» Instructions to follow
What is needed is an exact copy of the lines in the listing below, from the one with "merged: 2021-03-25 12:05:26" up to and including the one with "merged: 2021-03-24 15:28:51", with no other lines.

---------- Input records

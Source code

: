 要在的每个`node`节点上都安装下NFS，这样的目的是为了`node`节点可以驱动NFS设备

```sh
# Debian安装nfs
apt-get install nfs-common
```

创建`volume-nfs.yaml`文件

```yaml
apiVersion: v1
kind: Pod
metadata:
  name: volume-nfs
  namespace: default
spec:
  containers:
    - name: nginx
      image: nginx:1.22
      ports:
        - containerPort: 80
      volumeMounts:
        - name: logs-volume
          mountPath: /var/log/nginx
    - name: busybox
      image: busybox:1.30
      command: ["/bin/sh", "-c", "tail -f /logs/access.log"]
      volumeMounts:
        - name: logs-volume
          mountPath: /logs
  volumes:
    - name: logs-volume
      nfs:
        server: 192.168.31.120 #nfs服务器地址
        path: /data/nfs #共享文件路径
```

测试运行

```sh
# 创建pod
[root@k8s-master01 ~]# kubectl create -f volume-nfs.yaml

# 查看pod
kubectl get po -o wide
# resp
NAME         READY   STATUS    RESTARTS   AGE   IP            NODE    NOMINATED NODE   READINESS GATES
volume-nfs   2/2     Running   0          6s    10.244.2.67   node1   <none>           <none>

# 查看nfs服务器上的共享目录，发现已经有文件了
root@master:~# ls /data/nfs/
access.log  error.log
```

--------------------
---------- Input records

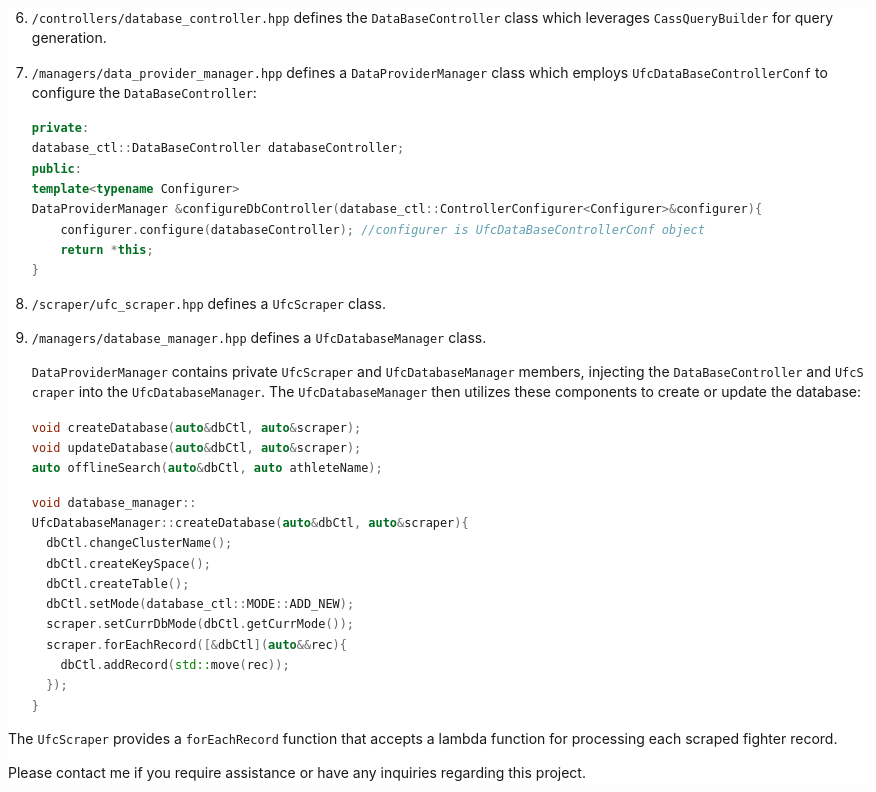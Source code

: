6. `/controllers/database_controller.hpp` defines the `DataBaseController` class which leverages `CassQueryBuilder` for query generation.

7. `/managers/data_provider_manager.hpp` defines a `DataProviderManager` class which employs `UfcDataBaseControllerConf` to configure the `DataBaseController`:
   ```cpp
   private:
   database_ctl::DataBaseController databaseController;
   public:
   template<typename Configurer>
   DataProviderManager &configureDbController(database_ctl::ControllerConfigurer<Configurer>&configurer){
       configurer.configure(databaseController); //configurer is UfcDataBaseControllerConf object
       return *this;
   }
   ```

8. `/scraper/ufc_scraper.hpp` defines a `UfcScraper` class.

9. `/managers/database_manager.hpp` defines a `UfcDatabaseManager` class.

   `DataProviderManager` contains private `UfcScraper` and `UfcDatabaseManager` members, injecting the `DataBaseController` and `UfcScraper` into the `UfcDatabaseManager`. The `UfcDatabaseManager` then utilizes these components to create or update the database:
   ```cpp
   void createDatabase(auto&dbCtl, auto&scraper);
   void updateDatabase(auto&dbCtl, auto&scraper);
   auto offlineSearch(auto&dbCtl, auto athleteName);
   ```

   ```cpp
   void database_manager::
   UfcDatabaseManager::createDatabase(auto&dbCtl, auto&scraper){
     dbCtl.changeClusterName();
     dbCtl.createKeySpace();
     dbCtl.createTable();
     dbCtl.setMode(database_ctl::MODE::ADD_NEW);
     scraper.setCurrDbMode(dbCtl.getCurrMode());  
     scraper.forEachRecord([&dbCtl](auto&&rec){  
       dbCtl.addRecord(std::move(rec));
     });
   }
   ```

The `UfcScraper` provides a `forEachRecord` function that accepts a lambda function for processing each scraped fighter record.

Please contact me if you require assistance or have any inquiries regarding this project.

--------------------
---------- Input records

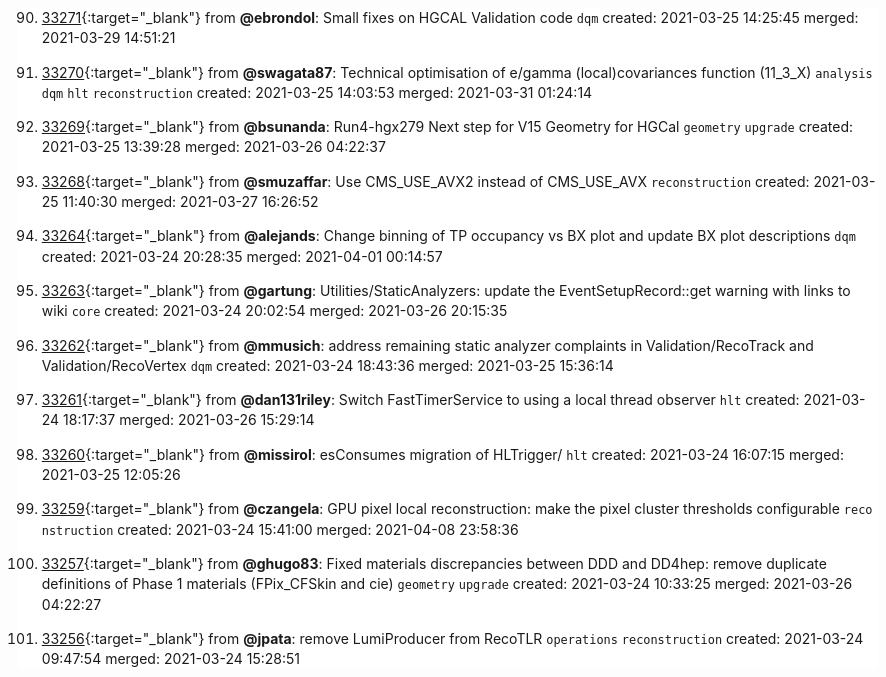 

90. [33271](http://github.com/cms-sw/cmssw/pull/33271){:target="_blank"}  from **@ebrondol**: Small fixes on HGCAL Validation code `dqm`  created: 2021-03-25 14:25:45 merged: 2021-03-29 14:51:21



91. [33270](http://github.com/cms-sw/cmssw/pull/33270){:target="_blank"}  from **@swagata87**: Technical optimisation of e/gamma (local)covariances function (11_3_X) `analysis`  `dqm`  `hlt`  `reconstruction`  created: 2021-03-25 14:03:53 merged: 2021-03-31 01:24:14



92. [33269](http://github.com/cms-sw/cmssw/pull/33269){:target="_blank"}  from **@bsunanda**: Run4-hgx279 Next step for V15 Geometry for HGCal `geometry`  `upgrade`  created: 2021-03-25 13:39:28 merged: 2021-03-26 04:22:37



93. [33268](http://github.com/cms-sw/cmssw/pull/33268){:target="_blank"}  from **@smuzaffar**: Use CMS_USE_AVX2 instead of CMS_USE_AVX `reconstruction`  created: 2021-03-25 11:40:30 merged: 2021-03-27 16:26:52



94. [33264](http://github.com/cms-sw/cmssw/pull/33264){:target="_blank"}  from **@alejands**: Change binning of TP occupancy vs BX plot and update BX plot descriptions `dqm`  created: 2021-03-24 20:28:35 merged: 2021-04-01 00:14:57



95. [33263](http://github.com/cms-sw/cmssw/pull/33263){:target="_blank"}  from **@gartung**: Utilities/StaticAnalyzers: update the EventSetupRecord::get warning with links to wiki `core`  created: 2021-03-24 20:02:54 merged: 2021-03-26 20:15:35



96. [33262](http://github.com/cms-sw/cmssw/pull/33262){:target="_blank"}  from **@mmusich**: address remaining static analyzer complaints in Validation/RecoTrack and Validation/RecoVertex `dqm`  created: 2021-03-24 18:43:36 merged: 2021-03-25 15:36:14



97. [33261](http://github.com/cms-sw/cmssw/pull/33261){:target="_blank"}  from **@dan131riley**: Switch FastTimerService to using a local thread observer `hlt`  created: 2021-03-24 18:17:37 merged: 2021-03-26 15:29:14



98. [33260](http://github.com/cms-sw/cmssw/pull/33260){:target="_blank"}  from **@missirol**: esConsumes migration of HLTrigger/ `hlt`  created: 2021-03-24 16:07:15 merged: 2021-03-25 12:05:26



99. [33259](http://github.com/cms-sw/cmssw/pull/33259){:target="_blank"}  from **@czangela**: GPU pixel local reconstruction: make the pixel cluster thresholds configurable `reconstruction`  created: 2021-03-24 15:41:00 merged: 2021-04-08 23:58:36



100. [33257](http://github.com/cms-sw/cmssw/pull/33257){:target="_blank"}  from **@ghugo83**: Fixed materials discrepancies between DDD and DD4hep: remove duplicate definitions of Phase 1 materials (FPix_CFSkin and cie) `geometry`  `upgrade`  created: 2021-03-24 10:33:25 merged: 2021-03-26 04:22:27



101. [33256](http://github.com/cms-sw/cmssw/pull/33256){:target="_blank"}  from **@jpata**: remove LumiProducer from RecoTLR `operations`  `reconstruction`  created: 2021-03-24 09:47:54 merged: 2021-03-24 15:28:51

--------------------

» Solution
98. [33260](http://github.com/cms-sw/cmssw/pull/33260){:target="_blank"}  from **@missirol**: esConsumes migration of HLTrigger/ `hlt`  created: 2021-03-24 16:07:15 merged: 2021-03-25 12:05:26



99. [33259](http://github.com/cms-sw/cmssw/pull/33259){:target="_blank"}  from **@czangela**: GPU pixel local reconstruction: make the pixel cluster thresholds configurable `reconstruction`  created: 2021-03-24 15:41:00 merged: 2021-04-08 23:58:36



100. [33257](http://github.com/cms-sw/cmssw/pull/33257){:target="_blank"}  from **@ghugo83**: Fixed materials discrepancies between DDD and DD4hep: remove duplicate definitions of Phase 1 materials (FPix_CFSkin and cie) `geometry`  `upgrade`  created: 2021-03-24 10:33:25 merged: 2021-03-26 04:22:27



101. [33256](http://github.com/cms-sw/cmssw/pull/33256){:target="_blank"}  from **@jpata**: remove LumiProducer from RecoTLR `operations`  `reconstruction`  created: 2021-03-24 09:47:54 merged: 2021-03-24 15:28:51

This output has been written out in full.